### What this task involves
Start to finish, reproduce the records below with nothing missing.

= Beginning of Section =

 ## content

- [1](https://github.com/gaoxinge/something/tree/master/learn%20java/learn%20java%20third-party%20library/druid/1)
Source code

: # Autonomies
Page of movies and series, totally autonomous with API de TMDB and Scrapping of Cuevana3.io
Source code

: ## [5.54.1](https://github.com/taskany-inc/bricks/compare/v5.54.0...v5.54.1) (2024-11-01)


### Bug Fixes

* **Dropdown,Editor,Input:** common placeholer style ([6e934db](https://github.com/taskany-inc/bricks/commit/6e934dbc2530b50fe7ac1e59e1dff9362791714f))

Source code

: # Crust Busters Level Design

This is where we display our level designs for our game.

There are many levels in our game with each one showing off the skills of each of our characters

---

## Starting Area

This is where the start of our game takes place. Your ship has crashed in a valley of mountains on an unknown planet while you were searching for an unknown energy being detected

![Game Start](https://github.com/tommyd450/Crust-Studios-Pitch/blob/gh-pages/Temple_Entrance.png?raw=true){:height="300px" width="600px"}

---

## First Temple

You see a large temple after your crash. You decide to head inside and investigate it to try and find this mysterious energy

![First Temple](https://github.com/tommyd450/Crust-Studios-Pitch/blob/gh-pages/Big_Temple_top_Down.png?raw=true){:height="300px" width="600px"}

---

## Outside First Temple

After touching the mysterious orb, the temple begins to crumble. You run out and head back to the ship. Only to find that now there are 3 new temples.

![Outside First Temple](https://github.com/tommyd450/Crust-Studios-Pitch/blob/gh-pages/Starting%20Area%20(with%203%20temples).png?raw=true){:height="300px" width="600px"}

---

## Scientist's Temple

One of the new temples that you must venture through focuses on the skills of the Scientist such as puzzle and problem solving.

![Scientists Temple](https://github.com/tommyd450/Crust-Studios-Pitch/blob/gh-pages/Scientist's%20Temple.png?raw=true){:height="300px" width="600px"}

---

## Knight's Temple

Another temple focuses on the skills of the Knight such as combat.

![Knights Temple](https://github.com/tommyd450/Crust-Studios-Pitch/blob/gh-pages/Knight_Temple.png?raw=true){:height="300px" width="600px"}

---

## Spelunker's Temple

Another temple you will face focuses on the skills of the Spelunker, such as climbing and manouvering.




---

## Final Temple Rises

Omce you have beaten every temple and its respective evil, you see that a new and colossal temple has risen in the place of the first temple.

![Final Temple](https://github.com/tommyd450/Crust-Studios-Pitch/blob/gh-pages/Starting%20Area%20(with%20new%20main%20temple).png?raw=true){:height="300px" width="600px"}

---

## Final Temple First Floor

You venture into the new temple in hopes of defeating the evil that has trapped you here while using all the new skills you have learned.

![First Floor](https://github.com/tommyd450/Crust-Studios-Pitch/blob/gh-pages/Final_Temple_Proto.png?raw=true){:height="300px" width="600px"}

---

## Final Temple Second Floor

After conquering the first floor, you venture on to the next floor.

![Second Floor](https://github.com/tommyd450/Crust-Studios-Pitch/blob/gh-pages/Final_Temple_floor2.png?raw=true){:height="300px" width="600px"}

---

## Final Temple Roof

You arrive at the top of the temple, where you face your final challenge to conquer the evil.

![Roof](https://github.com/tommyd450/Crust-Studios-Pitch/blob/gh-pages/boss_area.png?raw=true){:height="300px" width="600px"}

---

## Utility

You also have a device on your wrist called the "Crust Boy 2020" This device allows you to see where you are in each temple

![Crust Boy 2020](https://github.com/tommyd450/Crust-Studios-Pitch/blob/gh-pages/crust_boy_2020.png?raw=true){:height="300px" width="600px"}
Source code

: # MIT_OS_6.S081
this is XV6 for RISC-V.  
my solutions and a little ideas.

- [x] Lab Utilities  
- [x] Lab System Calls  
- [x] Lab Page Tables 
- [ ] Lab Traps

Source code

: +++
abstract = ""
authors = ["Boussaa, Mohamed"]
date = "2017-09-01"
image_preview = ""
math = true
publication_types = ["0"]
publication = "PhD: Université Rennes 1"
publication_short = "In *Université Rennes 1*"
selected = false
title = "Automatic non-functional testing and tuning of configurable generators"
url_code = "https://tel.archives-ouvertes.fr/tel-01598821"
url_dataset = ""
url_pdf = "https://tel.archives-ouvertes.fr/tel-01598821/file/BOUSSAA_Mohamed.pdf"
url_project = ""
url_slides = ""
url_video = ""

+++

= End of Section =

### Answer area
 ## content

- [1](https://github.com/gaoxinge/something/tree/master/learn%20java/learn%20java%20third-party%20library/druid/1)
Source code

: # Autonomies
Page of movies and series, totally autonomous with API de TMDB and Scrapping of Cuevana3.io
Source code

: ## [5.54.1](https://github.com/taskany-inc/bricks/compare/v5.54.0...v5.54.1) (2024-11-01)


### Bug Fixes

* **Dropdown,Editor,Input:** common placeholer style ([6e934db](https://github.com/taskany-inc/bricks/commit/6e934dbc2530b50fe7ac1e59e1dff9362791714f))

Source code

: # Crust Busters Level Design

This is where we display our level designs for our game.

There are many levels in our game with each one showing off the skills of each of our characters

---

## Starting Area

This is where the start of our game takes place. Your ship has crashed in a valley of mountains on an unknown planet while you were searching for an unknown energy being detected

![Game Start](https://github.com/tommyd450/Crust-Studios-Pitch/blob/gh-pages/Temple_Entrance.png?raw=true){:height="300px" width="600px"}

---

## First Temple

You see a large temple after your crash. You decide to head inside and investigate it to try and find this mysterious energy

![First Temple](https://github.com/tommyd450/Crust-Studios-Pitch/blob/gh-pages/Big_Temple_top_Down.png?raw=true){:height="300px" width="600px"}

---

## Outside First Temple

After touching the mysterious orb, the temple begins to crumble. You run out and head back to the ship. Only to find that now there are 3 new temples.

![Outside First Temple](https://github.com/tommyd450/Crust-Studios-Pitch/blob/gh-pages/Starting%20Area%20(with%203%20temples).png?raw=true){:height="300px" width="600px"}

---

## Scientist's Temple

One of the new temples that you must venture through focuses on the skills of the Scientist such as puzzle and problem solving.

![Scientists Temple](https://github.com/tommyd450/Crust-Studios-Pitch/blob/gh-pages/Scientist's%20Temple.png?raw=true){:height="300px" width="600px"}

---

## Knight's Temple

Another temple focuses on the skills of the Knight such as combat.

![Knights Temple](https://github.com/tommyd450/Crust-Studios-Pitch/blob/gh-pages/Knight_Temple.png?raw=true){:height="300px" width="600px"}

---

## Spelunker's Temple

Another temple you will face focuses on the skills of the Spelunker, such as climbing and manouvering.




---

## Final Temple Rises

Omce you have beaten every temple and its respective evil, you see that a new and colossal temple has risen in the place of the first temple.

![Final Temple](https://github.com/tommyd450/Crust-Studios-Pitch/blob/gh-pages/Starting%20Area%20(with%20new%20main%20temple).png?raw=true){:height="300px" width="600px"}

---

## Final Temple First Floor

You venture into the new temple in hopes of defeating the evil that has trapped you here while using all the new skills you have learned.

![First Floor](https://github.com/tommyd450/Crust-Studios-Pitch/blob/gh-pages/Final_Temple_Proto.png?raw=true){:height="300px" width="600px"}

---

## Final Temple Second Floor

After conquering the first floor, you venture on to the next floor.

![Second Floor](https://github.com/tommyd450/Crust-Studios-Pitch/blob/gh-pages/Final_Temple_floor2.png?raw=true){:height="300px" width="600px"}

---

## Final Temple Roof

You arrive at the top of the temple, where you face your final challenge to conquer the evil.

![Roof](https://github.com/tommyd450/Crust-Studios-Pitch/blob/gh-pages/boss_area.png?raw=true){:height="300px" width="600px"}

---

## Utility

You also have a device on your wrist called the "Crust Boy 2020" This device allows you to see where you are in each temple

![Crust Boy 2020](https://github.com/tommyd450/Crust-Studios-Pitch/blob/gh-pages/crust_boy_2020.png?raw=true){:height="300px" width="600px"}
Source code

: # MIT_OS_6.S081
this is XV6 for RISC-V.  
my solutions and a little ideas.

- [x] Lab Utilities  
- [x] Lab System Calls  
- [x] Lab Page Tables 
- [ ] Lab Traps

Source code

: +++
abstract = ""
authors = ["Boussaa, Mohamed"]
date = "2017-09-01"
image_preview = ""
math = true
publication_types = ["0"]
publication = "PhD: Université Rennes 1"
publication_short = "In *Université Rennes 1*"
selected = false
title = "Automatic non-functional testing and tuning of configurable generators"
url_code = "https://tel.archives-ouvertes.fr/tel-01598821"
url_dataset = ""
url_pdf = "https://tel.archives-ouvertes.fr/tel-01598821/file/BOUSSAA_Mohamed.pdf"
url_project = ""
url_slides = ""
url_video = ""

+++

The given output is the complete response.